Dazai let out a choked noise, and suddenly he was clinging to Chuuya just as tight, his fingers practically clawing into his back.
He was shaking again. Or maybe they both were.
“It—it had been so long since I heard his voice,” Dazai cried against Chuuya’s neck, muffled and damp on his skin. “I don’t want that to be how I remember him, I don’t, I hate it…”
Chuuya closed his eyes and saw Albatross laying on the ground in pieces, staring up at him in betrayal. He let out a slow, careful breath, and held Dazai closer.
“Yeah,” he murmured. “I know. I get it.”
Dazai was still so warm. And Chuuya’s hands were still so terribly cold.
Making a reckless decision, Chuuya pulled off his soaked gloves and tossed them aside, then sunk his fingers into Dazai’s mess of curls without hesitation. He felt more than heard the sharp inhale against his neck, and the quiet questioning hum that followed. Chuuya ignored it and continued to card his fingers through Dazai’s hair.
“…Chuuya?” Dazai breathed.
Chuuya tugged absently at a knot. “Tangled,” he grunted. “It was bothering me.”
“Mm,” Dazai hummed, and his hands slid up the back of Chuuya’s jacket. “Chuuya’s cold.”

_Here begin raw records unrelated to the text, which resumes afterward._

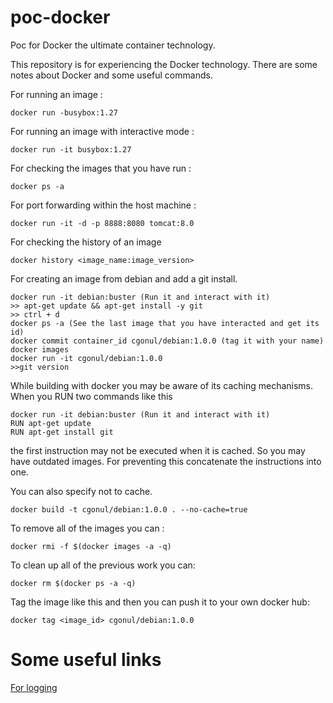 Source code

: # poc-docker
Poc for Docker the ultimate container technology.

This repository is for experiencing the Docker technology. There are some notes about Docker and some useful commands.

For running an image :
```
docker run -busybox:1.27
```
For running an image with interactive mode :
```
docker run -it busybox:1.27
```

For checking the images that you have run :
```
docker ps -a
```

For port forwarding within the host machine :
```
docker run -it -d -p 8888:8080 tomcat:8.0
```

For checking the history of an image
```
docker history <image_name:image_version>
```

For creating an image from debian and add a git install.
```
docker run -it debian:buster (Run it and interact with it)
>> apt-get update && apt-get install -y git
>> ctrl + d
docker ps -a (See the last image that you have interacted and get its id) 
docker commit container_id cgonul/debian:1.0.0 (tag it with your name)
docker images
docker run -it cgonul/debian:1.0.0
>>git version
```

While building with docker you may be aware of its caching mechanisms. When you RUN two commands like this
```
docker run -it debian:buster (Run it and interact with it)
RUN apt-get update
RUN apt-get install git
```
the first instruction may not be executed when it is cached. So you may have outdated images. For preventing this concatenate the instructions into one.

You can also specify not to cache.
```
docker build -t cgonul/debian:1.0.0 . --no-cache=true
```
To remove all of the images you can :
```
docker rmi -f $(docker images -a -q)
```
To clean up all of the previous work you can:
```
docker rm $(docker ps -a -q)
```
Tag the image like this and then you can push it to your own docker hub:
```
docker tag <image_id> cgonul/debian:1.0.0
```



# Some useful links

[For logging](https://www.level-up.one/deep-dive-into-docker-logging/)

“No shit,” Chuuya said grumpily. “I fell in the fucking ocean, and it’s freezing out here.”
There was a soft laugh, then a strange sensation ghosted across the side of Chuuya’s neck just above his choker, almost like a pair of lips had pressed there. Chuuya’s hands tightened in Dazai’s hair, stiffening in surprise. He could only wonder if he had imagined it, unable to comprehend any other possibility.

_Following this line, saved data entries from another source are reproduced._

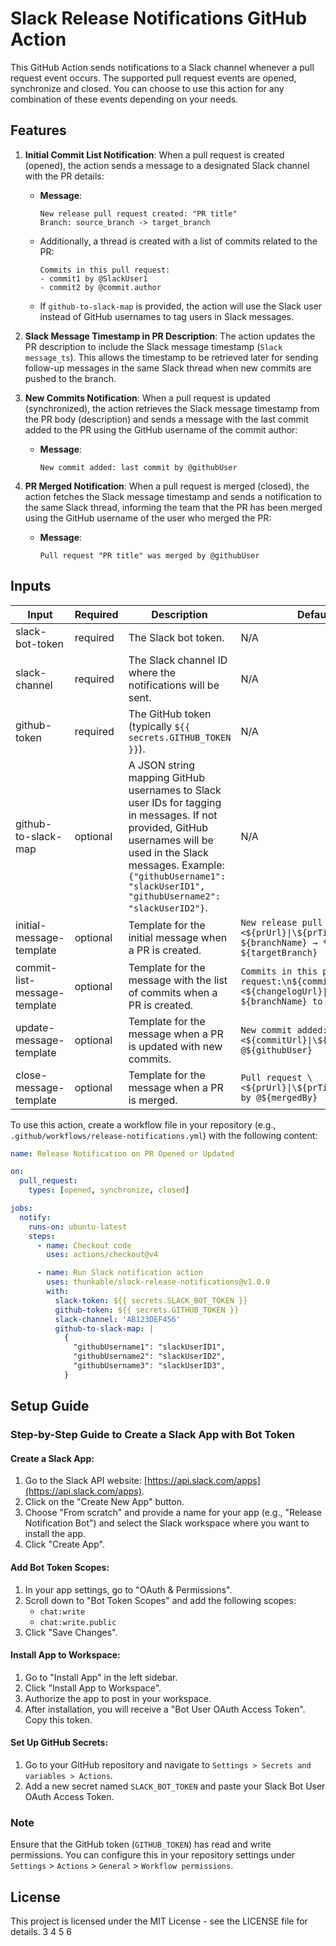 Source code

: # Slack Release Notifications GitHub Action

This GitHub Action sends notifications to a Slack channel whenever a pull request event occurs. The supported pull request events are opened, synchronize and closed. You can choose to use this action for any combination of these events depending on your needs.

## Features

1. **Initial Commit List Notification**: When a pull request is created (opened), the action sends a message to a designated Slack channel with the PR details:

   - **Message**:
     ```
     New release pull request created: "PR title"
     Branch: source_branch -> target_branch
     ```
   - Additionally, a thread is created with a list of commits related to the PR:
     ```
     Commits in this pull request:
     - commit1 by @SlackUser1
     - commit2 by @commit.author
     ```
   - If `github-to-slack-map` is provided, the action will use the Slack user instead of GitHub usernames to tag users in Slack messages.

2. **Slack Message Timestamp in PR Description**: The action updates the PR description to include the Slack message timestamp (`Slack message_ts`). This allows the timestamp to be retrieved later for sending follow-up messages in the same Slack thread when new commits are pushed to the branch.

3. **New Commits Notification**: When a pull request is updated (synchronized), the action retrieves the Slack message timestamp from the PR body (description) and sends a message with the last commit added to the PR using the GitHub username of the commit author:

   - **Message**:
     ```
     New commit added: last commit by @githubUser
     ```

4. **PR Merged Notification**: When a pull request is merged (closed), the action fetches the Slack message timestamp and sends a notification to the same Slack thread, informing the team that the PR has been merged using the GitHub username of the user who merged the PR:
   - **Message**:
     ```
     Pull request "PR title" was merged by @githubUser
     ```

## Inputs

| Input                        | Required | Description                                                                                                                                                                                                                                | Default Value                                                                                                                 |
| ---------------------------- | -------- | ------------------------------------------------------------------------------------------------------------------------------------------------------------------------------------------------------------------------------------------ | ----------------------------------------------------------------------------------------------------------------------------- |
| slack-bot-token              | required | The Slack bot token.                                                                                                                                                                                                                       | N/A                                                                                                                           |
| slack-channel                | required | The Slack channel ID where the notifications will be sent.                                                                                                                                                                                 | N/A                                                                                                                           |
| github-token                 | required | The GitHub token (typically `${{ secrets.GITHUB_TOKEN }}`).                                                                                                                                                                                | N/A                                                                                                                           |
| github-to-slack-map          | optional | A JSON string mapping GitHub usernames to Slack user IDs for tagging in messages. If not provided, GitHub usernames will be used in the Slack messages. Example: `{"githubUsername1": "slackUserID1", "githubUsername2": "slackUserID2"}`. | N/A                                                                                                                           |
| initial-message-template     | optional | Template for the initial message when a PR is created.                                                                                                                                                                                     | `New release pull request created: \<${prUrl}\|\${prTitle}>\n*From*: ${branchName} → *To*: ${targetBranch}`                   |
| commit-list-message-template | optional | Template for the message with the list of commits when a PR is created.                                                                                                                                                                    | `Commits in this pull request:\n${commitListMessage}\n\n\<${changelogUrl}\|Full Changelog: ${branchName} to ${targetBranch}>` |
| update-message-template      | optional | Template for the message when a PR is updated with new commits.                                                                                                                                                                            | `New commit added: \<${commitUrl}\|\${commitMessage}> by @${githubUser}`                                                      |
| close-message-template       | optional | Template for the message when a PR is merged.                                                                                                                                                                                              | `Pull request \<${prUrl}\|\${prTitle}> was merged by @${mergedBy}`                                                            |

To use this action, create a workflow file in your repository (e.g., `.github/workflows/release-notifications.yml`) with the following content:

```yml
name: Release Notification on PR Opened or Updated

on:
  pull_request:
    types: [opened, synchronize, closed]

jobs:
  notify:
    runs-on: ubuntu-latest
    steps:
      - name: Checkout code
        uses: actions/checkout@v4

      - name: Run Slack notification action
        uses: thunkable/slack-release-notifications@v1.0.0
        with:
          slack-token: ${{ secrets.SLACK_BOT_TOKEN }}
          github-token: ${{ secrets.GITHUB_TOKEN }}
          slack-channel: 'AB123DEF456'
          github-to-slack-map: |
            {
              "githubUsername1": "slackUserID1",
              "githubUsername2": "slackUserID2",
              "githubUsername3": "slackUserID3",
            }
```

## Setup Guide

### Step-by-Step Guide to Create a Slack App with Bot Token

#### Create a Slack App:

1. Go to the Slack API website: [https://api.slack.com/apps](https://api.slack.com/apps).
2. Click on the "Create New App" button.
3. Choose "From scratch" and provide a name for your app (e.g., "Release Notification Bot") and select the Slack workspace where you want to install the app.
4. Click "Create App".

#### Add Bot Token Scopes:

1. In your app settings, go to "OAuth & Permissions".
2. Scroll down to "Bot Token Scopes" and add the following scopes:
   - `chat:write`
   - `chat:write.public`
3. Click "Save Changes".

#### Install App to Workspace:

1. Go to "Install App" in the left sidebar.
2. Click "Install App to Workspace".
3. Authorize the app to post in your workspace.
4. After installation, you will receive a "Bot User OAuth Access Token". Copy this token.

#### Set Up GitHub Secrets:

1. Go to your GitHub repository and navigate to `Settings > Secrets and variables > Actions`.
2. Add a new secret named `SLACK_BOT_TOKEN` and paste your Slack Bot User OAuth Access Token.

### Note

Ensure that the GitHub token (`GITHUB_TOKEN`) has read and write permissions. You can configure this in your repository settings under `Settings` > `Actions` > `General` > `Workflow permissions`.

## License

This project is licensed under the MIT License - see the LICENSE file for details.
3
4
5
6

He certainly didn’t imagine what Dazai said next, however.
“Come home with me,” Dazai whispered, his lips brushing against Chuuya’s skin once again.
Chuuya made a very strange noise, somewhere between a shriek and a gasp, and used his grip on Dazai’s hair to haul him away just enough for their eyes to meet. “The fuck?” he spluttered, face burning. “What do you mean, where did that — hah?”

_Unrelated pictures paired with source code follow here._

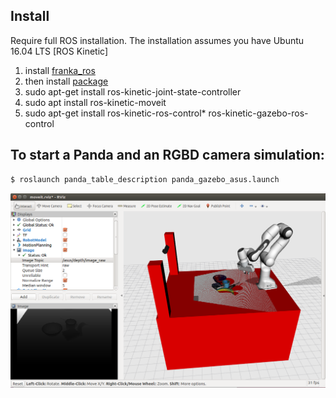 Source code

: ## Install
Require full ROS installation. The installation assumes you have Ubuntu 16.04 LTS [ROS Kinetic]
1. install [franka_ros](https://github.com/votegrasp/simulation_grasping/tree/master/franka_ros) 
2. then install [package](https://github.com/votegrasp/simulation_grasping/tree/master/franka_vision_manipulation)
3. sudo apt-get install ros-kinetic-joint-state-controller
4. sudo apt install ros-kinetic-moveit
5. sudo apt-get install ros-kinetic-ros-control* ros-kinetic-gazebo-ros-control

## To start a Panda and an RGBD camera simulation:
   ```bash
   $ roslaunch panda_table_description panda_gazebo_asus.launch
   ```

![robotlab](docs/sim.png)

Dazai’s eyes were rimmed in red, dulled with weariness. One of his hands wandered up to Chuuya’s cheek and rested there, circling the blush with his thumb. “I don’t want you out of my sight right now,” he said quietly. “That’s all.”
Ah. Right. The reflection of Corruption.
Well. Chuuya couldn’t really deny that he wasn’t looking forward to a night spent alone in his own apartment. He might not dream, but that didn’t matter if he couldn’t even get to sleep. Having someone beside him might help.
And beyond all that—this was the first time that Dazai had ever asked Chuuya to stay with him.
So, dazed and still a little flushed, Chuuya abandoned all common sense and replied, “Okay.”
Dazai captured one of Chuuya’s hands between his own, and brought it to his lips to brush a kiss across his knuckles. “Good,” he murmured, and pulled Chuuya to his feet. A slight smile flitted across his features. “I think I spotted Chuuya’s dreadful hat further towards the shore. Shall we find it first?”
Chuuya’s knuckles were still tingling. “Okay,” he repeated, strangled and utterly bewildered. His thoughts were chasing themselves in circles like a pack of confused terriers, but he allowed Dazai to tow him away towards the lights of the city.
And if Chuuya’s fingers ended up intertwined with Dazai’s as they traversed the shadows…well.
The streets were too dark for anyone to prove it.
“…Wait, is there even room at your place? You’re still living in that shitty dorm, aren’t you?”
A familiar grin and a pair of twinkling eyes turned back to him as they passed through a dimly lit alley. “Hmm? Chuuya has been tracking where I live? How sentimental of you, slug.”
At least he’s getting back to normal, Chuuya thought. “Oh, shut up,” he grumbled aloud. “Of course I’d keep an eye on your annoying ass.”
A scandalized, yet delighted gasp. “Chuuya likes looking at my ass?”
“…?! Shut up! That is not what I said—!”